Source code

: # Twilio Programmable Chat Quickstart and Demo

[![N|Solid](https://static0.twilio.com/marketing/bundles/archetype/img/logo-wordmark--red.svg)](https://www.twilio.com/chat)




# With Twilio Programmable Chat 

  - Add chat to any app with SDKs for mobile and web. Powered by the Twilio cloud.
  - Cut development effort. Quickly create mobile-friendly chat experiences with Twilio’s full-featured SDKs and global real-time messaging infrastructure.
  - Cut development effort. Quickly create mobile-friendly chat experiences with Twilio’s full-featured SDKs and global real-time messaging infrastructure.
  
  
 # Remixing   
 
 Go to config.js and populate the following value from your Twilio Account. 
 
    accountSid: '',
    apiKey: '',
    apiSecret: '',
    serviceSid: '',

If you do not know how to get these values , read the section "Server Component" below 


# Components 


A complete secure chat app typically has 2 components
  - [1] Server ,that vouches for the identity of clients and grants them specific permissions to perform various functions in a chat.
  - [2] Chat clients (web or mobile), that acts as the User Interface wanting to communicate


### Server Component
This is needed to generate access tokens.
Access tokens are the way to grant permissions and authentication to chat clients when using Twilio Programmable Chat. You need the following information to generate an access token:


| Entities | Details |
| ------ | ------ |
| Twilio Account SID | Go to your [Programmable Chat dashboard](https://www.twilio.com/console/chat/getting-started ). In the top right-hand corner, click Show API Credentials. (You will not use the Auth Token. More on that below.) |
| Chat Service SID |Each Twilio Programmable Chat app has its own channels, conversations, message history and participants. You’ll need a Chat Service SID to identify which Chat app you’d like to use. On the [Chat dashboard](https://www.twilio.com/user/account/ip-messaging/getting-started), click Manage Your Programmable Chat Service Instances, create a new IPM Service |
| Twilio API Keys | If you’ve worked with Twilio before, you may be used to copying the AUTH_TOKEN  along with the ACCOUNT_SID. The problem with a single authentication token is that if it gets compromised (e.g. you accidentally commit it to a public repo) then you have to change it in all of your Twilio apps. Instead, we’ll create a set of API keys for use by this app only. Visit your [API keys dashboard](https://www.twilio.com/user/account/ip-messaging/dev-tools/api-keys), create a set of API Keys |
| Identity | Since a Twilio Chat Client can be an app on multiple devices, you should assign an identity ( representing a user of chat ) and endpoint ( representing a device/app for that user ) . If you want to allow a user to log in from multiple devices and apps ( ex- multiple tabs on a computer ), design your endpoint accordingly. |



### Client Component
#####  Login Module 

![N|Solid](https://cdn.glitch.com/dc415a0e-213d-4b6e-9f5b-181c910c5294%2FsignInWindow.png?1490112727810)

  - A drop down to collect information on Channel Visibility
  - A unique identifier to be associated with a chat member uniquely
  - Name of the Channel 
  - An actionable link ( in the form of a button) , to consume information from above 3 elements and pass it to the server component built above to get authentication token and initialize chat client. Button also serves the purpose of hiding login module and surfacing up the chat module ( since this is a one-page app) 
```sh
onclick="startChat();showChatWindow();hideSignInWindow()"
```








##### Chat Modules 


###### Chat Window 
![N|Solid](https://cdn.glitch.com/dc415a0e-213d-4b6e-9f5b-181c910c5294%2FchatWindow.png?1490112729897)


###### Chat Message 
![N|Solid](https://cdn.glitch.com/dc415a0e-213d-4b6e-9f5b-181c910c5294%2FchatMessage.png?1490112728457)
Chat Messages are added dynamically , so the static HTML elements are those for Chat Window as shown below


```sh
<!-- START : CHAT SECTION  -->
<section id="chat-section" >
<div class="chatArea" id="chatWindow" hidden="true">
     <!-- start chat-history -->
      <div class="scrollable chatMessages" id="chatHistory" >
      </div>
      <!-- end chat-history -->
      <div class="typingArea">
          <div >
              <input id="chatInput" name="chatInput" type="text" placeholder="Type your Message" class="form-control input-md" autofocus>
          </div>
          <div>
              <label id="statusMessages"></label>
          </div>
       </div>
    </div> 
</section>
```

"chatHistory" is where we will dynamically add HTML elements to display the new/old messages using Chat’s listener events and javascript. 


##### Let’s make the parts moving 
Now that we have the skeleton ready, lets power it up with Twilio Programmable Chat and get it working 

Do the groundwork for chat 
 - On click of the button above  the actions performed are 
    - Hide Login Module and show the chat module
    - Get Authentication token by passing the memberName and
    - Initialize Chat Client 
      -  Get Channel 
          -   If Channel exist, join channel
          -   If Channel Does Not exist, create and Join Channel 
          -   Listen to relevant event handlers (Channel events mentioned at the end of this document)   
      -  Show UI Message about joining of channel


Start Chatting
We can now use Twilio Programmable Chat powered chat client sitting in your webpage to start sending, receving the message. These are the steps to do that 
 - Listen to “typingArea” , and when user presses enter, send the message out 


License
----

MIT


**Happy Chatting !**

───

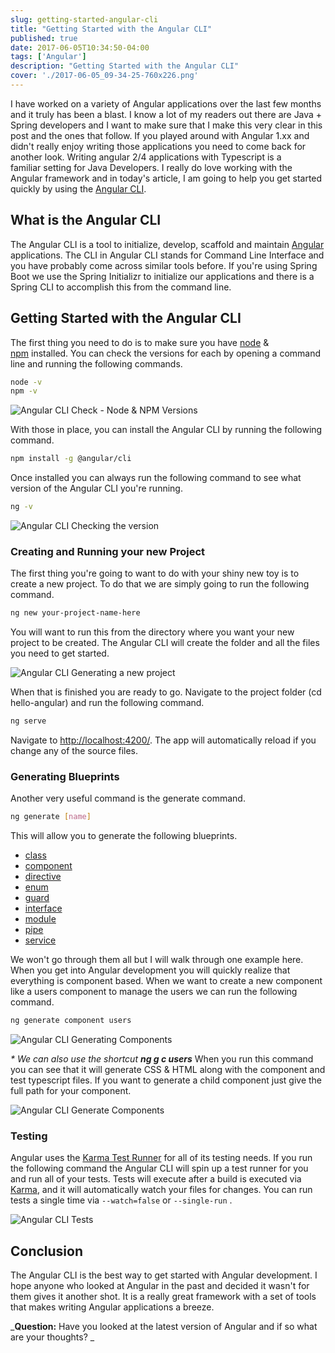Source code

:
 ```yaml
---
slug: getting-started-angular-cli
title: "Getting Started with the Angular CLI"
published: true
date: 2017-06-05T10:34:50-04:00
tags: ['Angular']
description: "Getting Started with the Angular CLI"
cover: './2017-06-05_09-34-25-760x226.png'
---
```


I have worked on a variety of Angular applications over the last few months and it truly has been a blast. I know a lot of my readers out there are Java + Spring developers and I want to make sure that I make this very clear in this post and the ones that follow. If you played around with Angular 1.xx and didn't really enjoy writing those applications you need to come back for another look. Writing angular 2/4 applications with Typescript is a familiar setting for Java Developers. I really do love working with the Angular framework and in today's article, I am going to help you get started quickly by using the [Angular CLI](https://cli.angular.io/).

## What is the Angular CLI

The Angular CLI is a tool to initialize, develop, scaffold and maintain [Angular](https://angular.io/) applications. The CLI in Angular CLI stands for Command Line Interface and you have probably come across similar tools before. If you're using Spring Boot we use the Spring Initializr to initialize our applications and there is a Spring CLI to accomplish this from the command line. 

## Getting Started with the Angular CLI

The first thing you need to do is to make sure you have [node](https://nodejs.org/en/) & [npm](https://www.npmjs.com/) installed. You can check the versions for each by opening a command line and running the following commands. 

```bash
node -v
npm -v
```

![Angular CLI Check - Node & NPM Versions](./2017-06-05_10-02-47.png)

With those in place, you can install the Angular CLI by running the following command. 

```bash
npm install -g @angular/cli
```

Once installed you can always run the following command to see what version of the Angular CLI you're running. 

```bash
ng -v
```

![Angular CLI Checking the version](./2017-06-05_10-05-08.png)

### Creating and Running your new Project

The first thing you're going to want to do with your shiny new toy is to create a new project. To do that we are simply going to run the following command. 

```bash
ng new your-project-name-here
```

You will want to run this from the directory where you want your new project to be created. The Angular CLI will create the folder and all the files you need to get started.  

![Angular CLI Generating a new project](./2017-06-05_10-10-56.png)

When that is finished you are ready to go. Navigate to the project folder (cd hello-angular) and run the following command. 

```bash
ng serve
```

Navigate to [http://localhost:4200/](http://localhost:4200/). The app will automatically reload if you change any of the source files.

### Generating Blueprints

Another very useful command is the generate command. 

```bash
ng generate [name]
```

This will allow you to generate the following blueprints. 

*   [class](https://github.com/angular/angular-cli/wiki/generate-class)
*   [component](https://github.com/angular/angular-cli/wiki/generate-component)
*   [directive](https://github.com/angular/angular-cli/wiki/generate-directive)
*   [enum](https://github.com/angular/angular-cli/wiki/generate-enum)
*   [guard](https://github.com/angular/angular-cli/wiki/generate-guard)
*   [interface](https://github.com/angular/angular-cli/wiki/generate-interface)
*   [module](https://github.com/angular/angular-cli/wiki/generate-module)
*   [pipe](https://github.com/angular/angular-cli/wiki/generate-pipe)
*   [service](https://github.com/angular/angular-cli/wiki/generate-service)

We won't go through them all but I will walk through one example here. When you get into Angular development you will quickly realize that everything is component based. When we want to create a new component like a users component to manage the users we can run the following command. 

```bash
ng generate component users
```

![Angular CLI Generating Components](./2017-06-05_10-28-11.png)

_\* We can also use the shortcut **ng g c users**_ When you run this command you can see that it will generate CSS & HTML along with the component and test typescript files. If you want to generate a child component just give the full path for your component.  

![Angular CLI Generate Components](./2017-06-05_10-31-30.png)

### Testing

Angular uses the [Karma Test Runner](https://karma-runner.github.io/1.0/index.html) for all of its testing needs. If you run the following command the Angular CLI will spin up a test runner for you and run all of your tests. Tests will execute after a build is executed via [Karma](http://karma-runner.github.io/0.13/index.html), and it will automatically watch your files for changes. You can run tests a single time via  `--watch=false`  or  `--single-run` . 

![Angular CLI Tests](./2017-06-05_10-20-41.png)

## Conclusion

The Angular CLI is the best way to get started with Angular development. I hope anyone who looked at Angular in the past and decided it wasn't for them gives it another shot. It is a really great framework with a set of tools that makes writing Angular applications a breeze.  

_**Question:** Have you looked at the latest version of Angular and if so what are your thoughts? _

───

* TASK GOAL *
All that belongs in your answer is the stretch of entries above from the line with "Entities | Details |" through the line with "IPM Service |", printed exactly.

* EXERCISE RESULT *
| Entities | Details |
| ------ | ------ |
| Twilio Account SID | Go to your [Programmable Chat dashboard](https://www.twilio.com/console/chat/getting-started ). In the top right-hand corner, click Show API Credentials. (You will not use the Auth Token. More on that below.) |
| Chat Service SID |Each Twilio Programmable Chat app has its own channels, conversations, message history and participants. You’ll need a Chat Service SID to identify which Chat app you’d like to use. On the [Chat dashboard](https://www.twilio.com/user/account/ip-messaging/getting-started), click Manage Your Programmable Chat Service Instances, create a new IPM Service |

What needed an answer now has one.